Using painless to calculate durations

(Phil) #1

I have several different indices grabbing events that have definitive start and stop points (I have an eventKey field that says "started" or "ended").

Each field also has a unique eventId field so that all things that happen in a given event have the same ID.

Is there a way via painless where if the eventKey field == "ended" I can pull the event start and end times and calculate the duration of these events?

I can reference the values of the current line (if (doc['eventKey'].value == "ended") { return doc['eventId'].value } else { return "null" }), however I cannot seem to find a way to reference the "started" event so I can do a time calculation.

Suggestions? (I am aware of the elapsed plugin, I am hoping to do this without modifying my logstash setup).

(Mark Harwood) #2

This question looks like another case of "joining related records based on a high cardinality ID"

See How to search relationship between log lines

(Phil) #3

You are definitely right, this falls into that category.

Given what that video says, I will go ahead and modify my logstash to use elapsed and reindex all my records (was hoping to avoid this, but there's really no other way).


(Mark Harwood) #4

I'm not a logstash expert but it's worth investigating the issues of robustness around that approach.

If you're relying on an in-memory cache to connect events a1 and a2 and events together then you have to ask yourself these questions:

  1. what happens when the logstash process dies with a buffer full of a1, z1 etc but no a2, z2s to complete them?
  2. what happens if a1 and a2 are very far apart in time?
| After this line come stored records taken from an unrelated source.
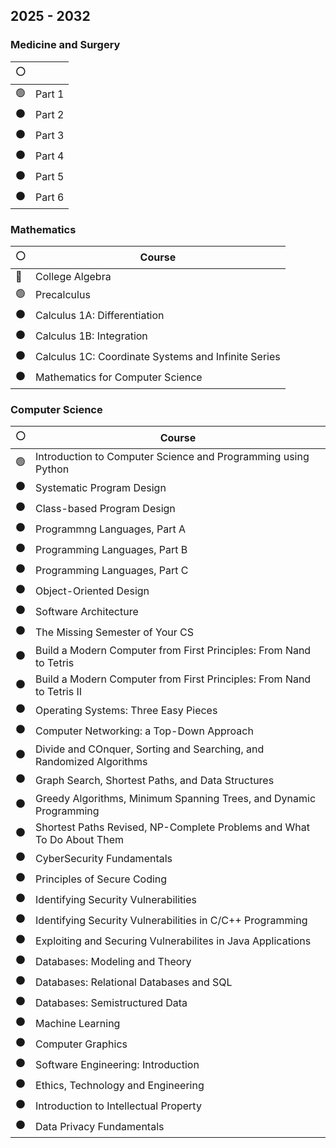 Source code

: ## 2025 - 2032

### Medicine and Surgery
|⚪️| |
|---|---|
|🟢|Part 1|
|⚫️|Part 2|
|⚫️|Part 3|
|⚫️|Part 4|
|⚫️|Part 5|
|⚫️|Part 6|


### Mathematics
|⚪️|Course|
|------|------|
|🔵|College Algebra|
|🟢|Precalculus||
|⚫️|Calculus 1A: Differentiation|
|⚫️|Calculus 1B: Integration|
|⚫️|Calculus 1C: Coordinate Systems and Infinite Series|
|⚫️|Mathematics for Computer Science|

### Computer Science

|⚪️|Course|
|------|------|
|🟢|Introduction to Computer Science and Programming using Python|
|⚫️|Systematic Program Design|
|⚫️|Class-based Program Design|
|⚫️|Programmng Languages, Part A|
|⚫️|Programming Languages, Part B|
|⚫️|Programming Languages, Part C|
|⚫️|Object-Oriented Design|
|⚫️|Software Architecture|
|⚫️|The Missing Semester of Your CS|
|⚫️|Build a Modern Computer from First Principles: From Nand to Tetris|
|⚫️|Build a Modern Computer from First Principles: From Nand to Tetris II|
|⚫️|Operating Systems: Three Easy Pieces|
|⚫️|Computer Networking: a Top-Down Approach|
|⚫️|Divide and COnquer, Sorting and Searching, and Randomized Algorithms|
|⚫️|Graph Search, Shortest Paths, and Data Structures|
|⚫️|Greedy Algorithms, Minimum Spanning Trees, and Dynamic Programming|
|⚫️|Shortest Paths Revised, NP-Complete Problems and What To Do About Them|
|⚫️|CyberSecurity Fundamentals|
|⚫️|Principles of Secure Coding|
|⚫️|Identifying Security Vulnerabilities|
|⚫️|Identifying Security Vulnerabilities in C/C++ Programming|
|⚫️|Exploiting and Securing Vulnerabilites in Java Applications|
|⚫️|Databases: Modeling and Theory|
|⚫️|Databases: Relational Databases and SQL|
|⚫️|Databases: Semistructured Data|
|⚫️|Machine Learning|
|⚫️|Computer Graphics|
|⚫️|Software Engineering: Introduction|
|⚫️|Ethics, Technology and Engineering|
|⚫️|Introduction to Intellectual Property|
|⚫️|Data Privacy Fundamentals|
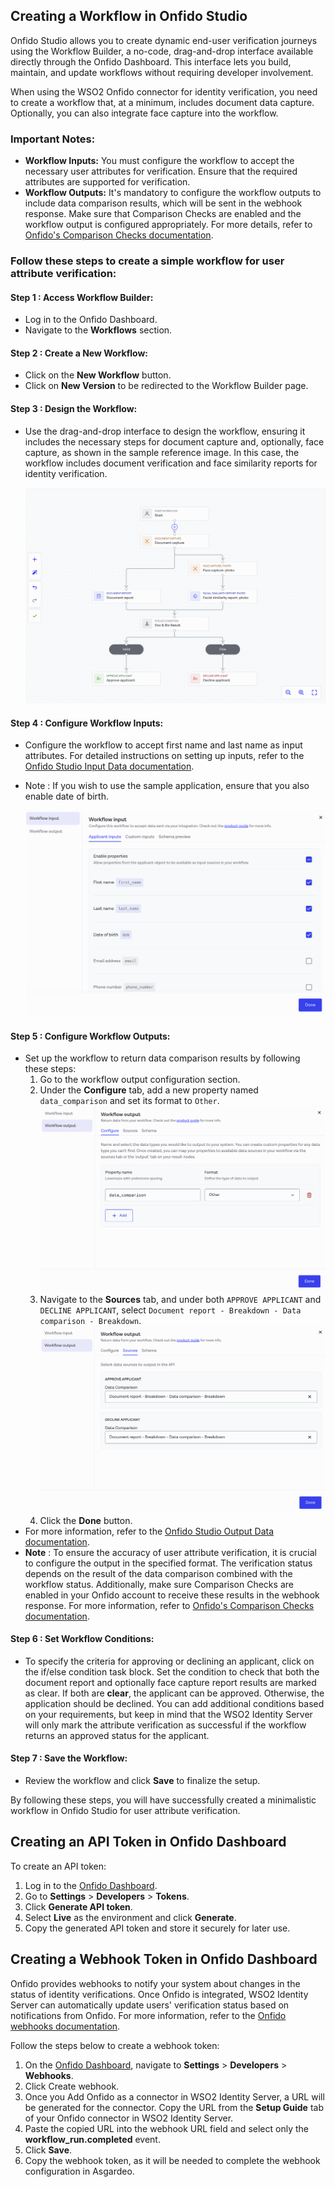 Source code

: ## Creating a Workflow in Onfido Studio

Onfido Studio allows you to create dynamic end-user verification journeys using the Workflow Builder, 
a no-code, drag-and-drop interface available directly through the Onfido Dashboard. 
This interface lets you build, maintain, and update workflows without requiring developer involvement.

When using the WSO2 Onfido connector for identity verification, you need to create a workflow that, 
at a minimum, includes document data capture. Optionally, you can also integrate face capture into the workflow.

### Important Notes:

- **Workflow Inputs:** You must configure the workflow to accept the necessary user attributes for verification. 
Ensure that the required attributes are supported for verification.
- **Workflow Outputs:** It's mandatory to configure the workflow outputs to include data comparison results, 
which will be sent in the webhook response. Make sure that Comparison Checks are enabled and the workflow output 
is configured appropriately. For more details, refer to 
[Onfido's Comparison Checks documentation](https://documentation.onfido.com/api/latest/#data_comparison).

### Follow these steps to create a simple workflow for user attribute verification:

#### Step 1 : Access Workflow Builder:

- Log in to the Onfido Dashboard. 
- Navigate to the **Workflows** section.

#### Step 2 : Create a New Workflow:

- Click on the **New Workflow** button.
- Click on **New Version** to be redirected to the Workflow Builder page.

#### Step 3 : Design the Workflow:

- Use the drag-and-drop interface to design the workflow, ensuring it includes the necessary steps for document 
capture and, optionally, face capture, as shown in the sample reference image. In this case, the workflow includes 
document verification and face similarity reports for identity verification.

  ![Sample Workflow](images/onfido-sample-workflow.png)

#### Step 4 : Configure Workflow Inputs:

- Configure the workflow to accept first name and last name as input attributes. For detailed instructions on 
setting up inputs, refer to the [Onfido Studio Input Data documentation](https://documentation.onfido.com/getting-started/onfido-studio-product/#workflow-input-data).
- Note : If you wish to use the sample application, ensure that you also enable date of birth.

  ![Workflow input](images/onfido-workflow-input.png)

#### Step 5 : Configure Workflow Outputs:

- Set up the workflow to return data comparison results by following these steps:
    1. Go to the workflow output configuration section.
    2. Under the **Configure** tab, add a new property named `data_comparison` and set its format to `Other`.
      ![Workflow output](images/worflow-output-configure.png)
    3. Navigate to the **Sources** tab, and under both `APPROVE APPLICANT` and `DECLINE APPLICANT`, select 
   `Document report - Breakdown - Data comparison - Breakdown`.
      ![Workflow output](images/workflow-output-sources.png)
    4. Click the **Done** button.
- For more information, refer to the [Onfido Studio Output Data documentation](https://documentation.onfido.com/getting-started/onfido-studio-product/#workflow-output-data).
- **Note** : To ensure the accuracy of user attribute verification, it is crucial to configure the output in the specified format. 
The verification status depends on the result of the data comparison combined with the workflow status. 
Additionally, make sure Comparison Checks are enabled in your Onfido account to receive these results in the 
webhook response. For more information, refer to [Onfido's Comparison Checks documentation](https://documentation.onfido.com/api/latest/#data_comparison).

#### Step 6 : Set Workflow Conditions:

- To specify the criteria for approving or declining an applicant, click on the if/else condition task block. 
Set the condition to check that both the document report and optionally face capture report results are marked as clear.
If both are **clear**, the applicant can be approved. Otherwise, the application should be declined.
You can add additional conditions based on your requirements, but keep in mind that the WSO2 Identity Server 
will only mark the attribute verification as successful if the workflow returns an approved status for the applicant.

#### Step 7 : Save the Workflow:

- Review the workflow and click **Save** to finalize the setup.

By following these steps, you will have successfully created a minimalistic workflow in Onfido Studio for user
attribute verification.

## Creating an API Token in Onfido Dashboard

To create an API token:

1. Log in to the [Onfido Dashboard](https://dashboard.onfido.com/).
2. Go to **Settings** > **Developers** > **Tokens**.
3. Click **Generate API token**.
4. Select **Live** as the environment and click **Generate**.
5. Copy the generated API token and store it securely for later use.

## Creating a Webhook Token in Onfido Dashboard

Onfido provides webhooks to notify your system about changes in the status of identity verifications. 
Once Onfido is integrated, WSO2 Identity Server can automatically update users' verification status based on 
notifications from Onfido. For more information, refer to the [Onfido webhooks documentation](https://documentation.onfido.com/api/latest/#webhooks).

Follow the steps below to create a webhook token:

1. On the [Onfido Dashboard](https://dashboard.onfido.com/), navigate to **Settings** > **Developers** > **Webhooks**.
2. Click Create webhook.
3. Once you Add Onfido as a connector in WSO2 Identity Server, a URL will be generated for the connector. 
Copy the URL from the **Setup Guide** tab of your Onfido connector in WSO2 Identity Server.
4. Paste the copied URL into the webhook URL field and select only the **workflow_run.completed** event.
5. Click **Save**.
6. Copy the webhook token, as it will be needed to complete the webhook configuration in Asgardeo. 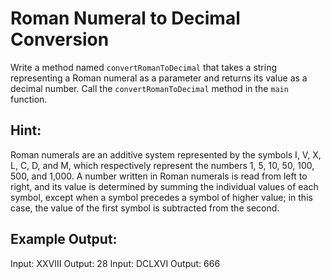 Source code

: # Roman Numeral to Decimal Conversion

Write a method named `convertRomanToDecimal` that takes a string representing a Roman numeral as a parameter and returns its value as a decimal number.
Call the `convertRomanToDecimal` method in the `main` function.

## Hint:
Roman numerals are an additive system represented by the symbols I, V, X, L, C, D, and M, which respectively represent the numbers 1, 5, 10, 50, 100, 500, and 1,000.
A number written in Roman numerals is read from left to right, and its value is determined by summing the individual values of each symbol, except when a symbol precedes a symbol of higher value; in this case, the value of the first symbol is subtracted from the second.

## Example Output:

Input: XXVIII
Output: 28
Input: DCLXVI
Output: 666
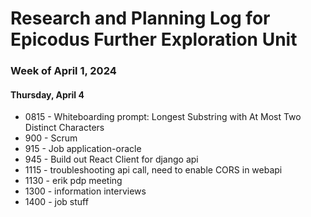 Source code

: # Research and Planning Log for Epicodus Further Exploration Unit

### Week of April 1, 2024

#### Thursday, April 4

* 0815 - Whiteboarding prompt: Longest Substring with At Most Two Distinct Characters
* 900 - Scrum
* 915 - Job application-oracle
* 945 - Build out React Client for django api
* 1115 - troubleshooting api call, need to enable CORS in webapi
* 1130 - erik pdp meeting
* 1300 - information interviews
* 1400 - job stuff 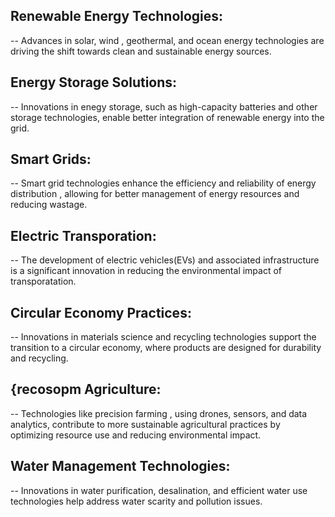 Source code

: ## Renewable Energy Technologies:
 -- Advances in solar, wind , geothermal, and ocean energy technologies are driving the shift towards clean and sustainable energy sources.

## Energy Storage Solutions:
 -- Innovations in enegy storage, such as high-capacity batteries and other storage technologies, enable better integration of renewable energy into the grid.

## Smart Grids:
 -- Smart grid technologies enhance the efficiency and reliability of energy distribution , allowing for better management of energy resources and reducing wastage.

## Electric Transporation:
 -- The development of electric vehicles(EVs) and associated infrastructure is a significant innovation in reducing the environmental impact of transporatation.

## Circular Economy Practices:
 -- Innovations in materials science and recycling technologies support the transition to a circular economy, where products are designed for durability and recycling.

## {recosopm Agriculture:
 -- Technologies like precision farming , using drones, sensors, and data analytics, contribute to more sustainable agricultural practices by optimizing resource use and reducing environmental impact.

## Water Management Technologies:
 -- Innovations in water purification, desalination, and efficient water use technologies help address water scarity and pollution issues.
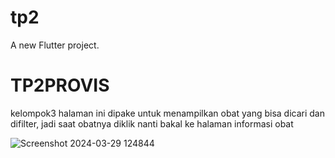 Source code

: # tp2

A new Flutter project.

# TP2PROVIS
kelompok3
halaman ini dipake untuk menampilkan obat yang bisa dicari dan difilter, jadi saat obatnya diklik nanti bakal ke halaman informasi obat

![Screenshot 2024-03-29 124844](https://github.com/HumaySenja/TP2PROVIS/assets/159203684/784f847e-4874-4399-a094-b0de178a5061)
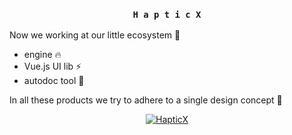 <div align="center">

### ` H a p t i c X `

</div>

Now we working at our little ecosystem :eyes:
  - engine :fire:
  - Vue.js UI lib :zap:
  - autodoc tool :closed_book:

In all these products we try to adhere to a single design concept :ribbon:

<div align="center">

[![HapticX](https://img.shields.io/badge/HapticX-A05EE5?style=for-the-badge&logo=telegram&logoColor=A05EE5&label=TG&labelColor=FAFAFA)](https://t.me/hapticx)

</div>
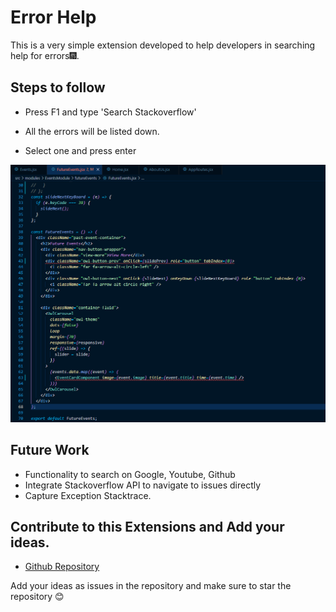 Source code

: # Error Help

This is a very simple extension developed to help developers in searching help for errors🎆. 

## Steps to follow

- Press F1 and type 'Search Stackoverflow'

- All the errors will be listed down. 

- Select one and press enter

![search on stackoverflow](images\changelog\0.0.1.gif)


## Future Work

- Functionality to search on Google, Youtube, Github
- Integrate Stackoverflow API to navigate to issues directly
- Capture Exception Stacktrace.

## Contribute to this Extensions and Add your ideas.

- [Github Repository](https://github.com/gihanrcg/error-help)

Add your ideas as issues in the repository and make sure to star the repository 😊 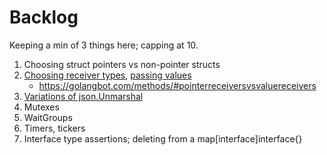 # Backlog
Keeping a min of 3 things here; capping at 10.

1. Choosing struct pointers vs non-pointer structs
1. [Choosing receiver types](https://github.com/golang/go/wiki/CodeReviewComments#receiver-type), [passing values](https://github.com/golang/go/wiki/CodeReviewComments#pass-values)
   - https://golangbot.com/methods/#pointerreceiversvsvaluereceivers
1. [Variations of json.Unmarshal](https://dave.cheney.net/2020/05/16/fatihs-question)
1. Mutexes
1. WaitGroups
1. Timers, tickers
1. Interface type assertions; deleting from a map[interface]interface{}
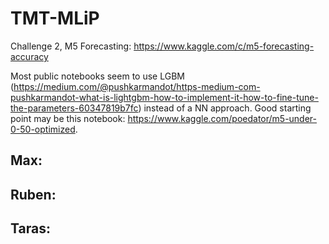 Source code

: # TMT-MLiP

Challenge 2, M5 Forecasting: https://www.kaggle.com/c/m5-forecasting-accuracy

Most public notebooks seem to use LGBM (https://medium.com/@pushkarmandot/https-medium-com-pushkarmandot-what-is-lightgbm-how-to-implement-it-how-to-fine-tune-the-parameters-60347819b7fc) instead of a NN approach. Good starting point may be this notebook: https://www.kaggle.com/poedator/m5-under-0-50-optimized. 

Max:
- 

Ruben:
- 
  
Taras:
-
How much RAM do you use to keep [x]1's around waiting for the corresponding [x]2s ? What happens if you purge that RAM?
  3. What happens if one logstash process requires too much in the way of resources to do this join? How do I route events to multiple logstash workers based on ID? (I imagine this is possible but you may need to consider).

Re point 2 - a quick search suggests that by default a1 will hang around indefinitely in RAM waiting for a2 which has previously caused memory issues - see here. Again, I'm not a logstash expert but I assume you'll have to pick between risking overloading RAM or adopting a buffer-ageing policy that can potentially lose data.

The more complex architecture I outline in the video doesn't rely on fallible RAM buffers but may be more work for you to implement.

(Phil) #5

Well, it's certainly not the most robust. Yes, if an LS instance crashes that is a problem, and multiple LS instances will make sure that some events do not get tagged properly.

As far as memory goes, I run 2 CPU/4GB machines, so I am not too worried there.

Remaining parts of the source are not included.